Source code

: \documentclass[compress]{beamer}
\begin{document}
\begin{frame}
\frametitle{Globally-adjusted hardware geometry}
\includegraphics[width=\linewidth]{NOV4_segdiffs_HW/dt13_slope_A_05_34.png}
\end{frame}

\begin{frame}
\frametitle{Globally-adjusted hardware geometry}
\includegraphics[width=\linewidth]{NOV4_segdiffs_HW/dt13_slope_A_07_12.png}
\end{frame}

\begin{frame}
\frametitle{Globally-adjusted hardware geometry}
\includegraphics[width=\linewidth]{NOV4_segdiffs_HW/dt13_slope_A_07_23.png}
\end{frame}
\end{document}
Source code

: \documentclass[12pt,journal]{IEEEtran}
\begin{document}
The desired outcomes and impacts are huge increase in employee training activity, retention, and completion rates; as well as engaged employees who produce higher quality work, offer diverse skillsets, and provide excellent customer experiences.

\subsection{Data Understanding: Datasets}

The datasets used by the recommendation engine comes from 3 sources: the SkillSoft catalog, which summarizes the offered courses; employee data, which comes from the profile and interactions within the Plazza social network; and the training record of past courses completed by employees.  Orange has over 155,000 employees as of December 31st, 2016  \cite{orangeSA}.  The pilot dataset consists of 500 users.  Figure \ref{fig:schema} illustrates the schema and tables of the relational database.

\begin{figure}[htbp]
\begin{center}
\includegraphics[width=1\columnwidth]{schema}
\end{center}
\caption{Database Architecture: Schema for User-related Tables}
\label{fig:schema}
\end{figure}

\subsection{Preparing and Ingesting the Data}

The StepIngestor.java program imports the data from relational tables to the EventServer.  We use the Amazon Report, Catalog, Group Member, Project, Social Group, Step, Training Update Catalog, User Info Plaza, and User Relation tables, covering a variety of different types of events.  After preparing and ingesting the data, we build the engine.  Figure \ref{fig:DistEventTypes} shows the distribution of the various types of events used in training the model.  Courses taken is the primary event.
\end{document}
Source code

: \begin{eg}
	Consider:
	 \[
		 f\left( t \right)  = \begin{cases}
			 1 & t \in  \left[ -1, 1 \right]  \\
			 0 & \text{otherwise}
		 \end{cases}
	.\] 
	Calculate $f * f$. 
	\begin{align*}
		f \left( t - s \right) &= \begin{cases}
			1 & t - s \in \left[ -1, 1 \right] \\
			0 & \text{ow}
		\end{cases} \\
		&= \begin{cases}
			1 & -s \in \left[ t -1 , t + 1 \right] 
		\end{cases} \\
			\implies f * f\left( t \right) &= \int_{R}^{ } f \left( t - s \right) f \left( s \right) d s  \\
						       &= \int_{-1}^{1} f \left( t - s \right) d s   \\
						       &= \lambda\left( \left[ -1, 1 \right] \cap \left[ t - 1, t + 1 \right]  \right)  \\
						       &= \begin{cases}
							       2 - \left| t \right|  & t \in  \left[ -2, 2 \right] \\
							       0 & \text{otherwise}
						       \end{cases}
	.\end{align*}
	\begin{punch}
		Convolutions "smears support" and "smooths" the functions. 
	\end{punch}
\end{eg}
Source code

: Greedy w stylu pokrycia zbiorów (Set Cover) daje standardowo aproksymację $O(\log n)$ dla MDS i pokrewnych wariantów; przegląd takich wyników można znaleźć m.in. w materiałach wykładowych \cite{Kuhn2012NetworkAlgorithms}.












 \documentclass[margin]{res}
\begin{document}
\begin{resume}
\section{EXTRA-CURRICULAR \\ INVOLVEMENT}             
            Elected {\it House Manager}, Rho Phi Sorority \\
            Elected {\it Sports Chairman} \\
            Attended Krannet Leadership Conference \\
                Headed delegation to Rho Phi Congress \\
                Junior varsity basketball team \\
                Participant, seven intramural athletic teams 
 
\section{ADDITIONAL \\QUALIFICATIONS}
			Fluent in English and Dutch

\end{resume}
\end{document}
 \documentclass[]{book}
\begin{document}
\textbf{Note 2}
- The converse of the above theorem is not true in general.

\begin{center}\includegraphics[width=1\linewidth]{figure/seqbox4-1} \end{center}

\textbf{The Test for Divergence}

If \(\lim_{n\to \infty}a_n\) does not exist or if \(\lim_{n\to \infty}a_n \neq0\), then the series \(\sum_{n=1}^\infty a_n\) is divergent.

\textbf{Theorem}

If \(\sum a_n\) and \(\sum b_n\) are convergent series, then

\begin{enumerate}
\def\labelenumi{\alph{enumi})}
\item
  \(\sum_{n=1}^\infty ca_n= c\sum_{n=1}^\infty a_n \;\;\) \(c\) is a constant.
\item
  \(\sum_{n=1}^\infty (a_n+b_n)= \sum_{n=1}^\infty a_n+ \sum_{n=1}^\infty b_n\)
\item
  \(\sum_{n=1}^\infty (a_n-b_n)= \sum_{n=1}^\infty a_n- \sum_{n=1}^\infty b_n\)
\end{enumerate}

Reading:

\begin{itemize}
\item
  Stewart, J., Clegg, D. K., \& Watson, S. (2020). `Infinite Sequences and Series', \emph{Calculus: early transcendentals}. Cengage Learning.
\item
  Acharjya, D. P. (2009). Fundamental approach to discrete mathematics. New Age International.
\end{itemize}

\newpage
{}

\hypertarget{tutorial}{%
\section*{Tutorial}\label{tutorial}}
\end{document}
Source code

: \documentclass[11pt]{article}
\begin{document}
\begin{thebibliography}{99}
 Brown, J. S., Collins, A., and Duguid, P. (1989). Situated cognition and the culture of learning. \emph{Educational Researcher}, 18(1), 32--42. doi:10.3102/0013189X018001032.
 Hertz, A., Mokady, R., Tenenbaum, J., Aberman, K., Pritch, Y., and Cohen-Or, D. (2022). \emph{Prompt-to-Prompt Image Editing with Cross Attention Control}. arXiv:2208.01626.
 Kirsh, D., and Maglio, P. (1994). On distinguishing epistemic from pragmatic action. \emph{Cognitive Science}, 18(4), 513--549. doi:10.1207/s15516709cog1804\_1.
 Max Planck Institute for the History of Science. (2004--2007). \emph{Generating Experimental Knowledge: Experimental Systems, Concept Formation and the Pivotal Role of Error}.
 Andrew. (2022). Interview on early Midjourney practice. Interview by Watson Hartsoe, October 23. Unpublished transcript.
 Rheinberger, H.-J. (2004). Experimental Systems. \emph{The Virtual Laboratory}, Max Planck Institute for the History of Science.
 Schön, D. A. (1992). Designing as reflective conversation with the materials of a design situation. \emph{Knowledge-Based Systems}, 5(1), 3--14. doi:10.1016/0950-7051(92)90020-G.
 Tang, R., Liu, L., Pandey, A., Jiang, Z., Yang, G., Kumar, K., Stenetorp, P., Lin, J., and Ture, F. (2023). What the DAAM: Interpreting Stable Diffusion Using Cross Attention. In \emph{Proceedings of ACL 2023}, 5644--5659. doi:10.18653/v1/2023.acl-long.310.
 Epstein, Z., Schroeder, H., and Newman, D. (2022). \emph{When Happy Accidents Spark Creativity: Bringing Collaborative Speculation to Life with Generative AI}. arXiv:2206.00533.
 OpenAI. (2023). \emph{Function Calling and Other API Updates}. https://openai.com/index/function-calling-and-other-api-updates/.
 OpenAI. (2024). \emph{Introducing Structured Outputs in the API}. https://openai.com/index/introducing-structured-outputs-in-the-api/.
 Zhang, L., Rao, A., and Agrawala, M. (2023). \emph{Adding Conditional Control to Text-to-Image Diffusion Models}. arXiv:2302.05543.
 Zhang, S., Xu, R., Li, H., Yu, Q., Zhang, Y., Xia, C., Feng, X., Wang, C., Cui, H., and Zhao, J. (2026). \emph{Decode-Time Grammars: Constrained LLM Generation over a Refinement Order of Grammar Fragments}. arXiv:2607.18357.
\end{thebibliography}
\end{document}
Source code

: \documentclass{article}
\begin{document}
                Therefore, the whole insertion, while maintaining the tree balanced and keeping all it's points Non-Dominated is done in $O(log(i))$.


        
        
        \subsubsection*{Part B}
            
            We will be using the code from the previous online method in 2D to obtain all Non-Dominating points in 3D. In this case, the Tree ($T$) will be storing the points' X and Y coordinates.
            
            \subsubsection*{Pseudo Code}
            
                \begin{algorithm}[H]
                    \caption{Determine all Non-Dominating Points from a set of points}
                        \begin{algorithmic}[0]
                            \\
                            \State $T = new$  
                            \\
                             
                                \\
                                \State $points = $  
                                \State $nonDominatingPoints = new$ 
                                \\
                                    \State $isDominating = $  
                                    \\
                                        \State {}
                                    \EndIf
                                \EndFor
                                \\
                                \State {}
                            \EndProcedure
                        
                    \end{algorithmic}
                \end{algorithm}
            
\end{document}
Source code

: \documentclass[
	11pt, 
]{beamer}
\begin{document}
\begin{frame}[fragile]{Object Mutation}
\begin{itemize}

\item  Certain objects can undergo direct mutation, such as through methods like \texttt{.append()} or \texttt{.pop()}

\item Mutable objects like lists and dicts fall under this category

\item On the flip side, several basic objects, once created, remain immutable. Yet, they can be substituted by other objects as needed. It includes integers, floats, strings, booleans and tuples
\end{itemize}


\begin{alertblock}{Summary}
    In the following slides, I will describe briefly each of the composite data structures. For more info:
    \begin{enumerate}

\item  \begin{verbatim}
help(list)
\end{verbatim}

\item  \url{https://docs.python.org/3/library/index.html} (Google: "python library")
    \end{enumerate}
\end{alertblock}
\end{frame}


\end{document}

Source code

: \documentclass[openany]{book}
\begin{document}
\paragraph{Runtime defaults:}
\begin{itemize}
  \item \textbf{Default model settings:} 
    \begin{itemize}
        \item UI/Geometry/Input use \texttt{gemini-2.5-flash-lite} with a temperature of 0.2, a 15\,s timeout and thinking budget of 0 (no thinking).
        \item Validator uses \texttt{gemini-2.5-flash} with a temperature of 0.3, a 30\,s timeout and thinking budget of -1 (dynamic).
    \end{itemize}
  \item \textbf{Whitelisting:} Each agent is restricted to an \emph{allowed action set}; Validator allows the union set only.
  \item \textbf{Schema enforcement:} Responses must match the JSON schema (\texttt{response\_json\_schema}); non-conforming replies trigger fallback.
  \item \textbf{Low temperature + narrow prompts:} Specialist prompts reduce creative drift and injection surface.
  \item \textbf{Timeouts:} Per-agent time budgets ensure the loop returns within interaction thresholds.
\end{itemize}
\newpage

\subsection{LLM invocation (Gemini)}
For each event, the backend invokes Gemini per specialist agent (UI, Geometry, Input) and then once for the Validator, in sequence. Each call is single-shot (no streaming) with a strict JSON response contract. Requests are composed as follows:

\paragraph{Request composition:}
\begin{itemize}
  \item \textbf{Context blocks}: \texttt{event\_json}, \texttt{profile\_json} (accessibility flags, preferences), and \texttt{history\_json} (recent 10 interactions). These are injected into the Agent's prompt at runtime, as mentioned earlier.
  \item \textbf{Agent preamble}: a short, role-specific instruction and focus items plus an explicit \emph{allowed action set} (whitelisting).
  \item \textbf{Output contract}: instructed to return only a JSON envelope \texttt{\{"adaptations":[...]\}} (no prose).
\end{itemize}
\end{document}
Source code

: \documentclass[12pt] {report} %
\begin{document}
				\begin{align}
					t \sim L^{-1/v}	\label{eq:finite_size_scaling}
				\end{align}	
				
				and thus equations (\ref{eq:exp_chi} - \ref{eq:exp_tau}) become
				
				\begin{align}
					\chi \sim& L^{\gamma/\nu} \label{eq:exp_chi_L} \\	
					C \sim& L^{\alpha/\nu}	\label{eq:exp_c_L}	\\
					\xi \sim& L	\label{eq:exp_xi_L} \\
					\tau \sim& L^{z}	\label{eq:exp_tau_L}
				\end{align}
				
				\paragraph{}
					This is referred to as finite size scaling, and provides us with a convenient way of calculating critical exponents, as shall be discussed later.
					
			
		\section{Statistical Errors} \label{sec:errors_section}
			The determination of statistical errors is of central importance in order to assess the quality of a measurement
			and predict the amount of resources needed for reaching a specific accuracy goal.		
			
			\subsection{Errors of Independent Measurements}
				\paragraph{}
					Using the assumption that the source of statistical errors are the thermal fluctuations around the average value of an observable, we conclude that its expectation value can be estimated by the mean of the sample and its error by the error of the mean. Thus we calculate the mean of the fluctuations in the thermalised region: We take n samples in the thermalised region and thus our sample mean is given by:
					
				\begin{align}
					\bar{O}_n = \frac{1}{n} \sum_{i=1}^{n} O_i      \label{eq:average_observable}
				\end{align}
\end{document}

··········

* Task directions *
Determine the number of lines in the data above that hold "contract", and reply with that number alone.

* Task answer *
2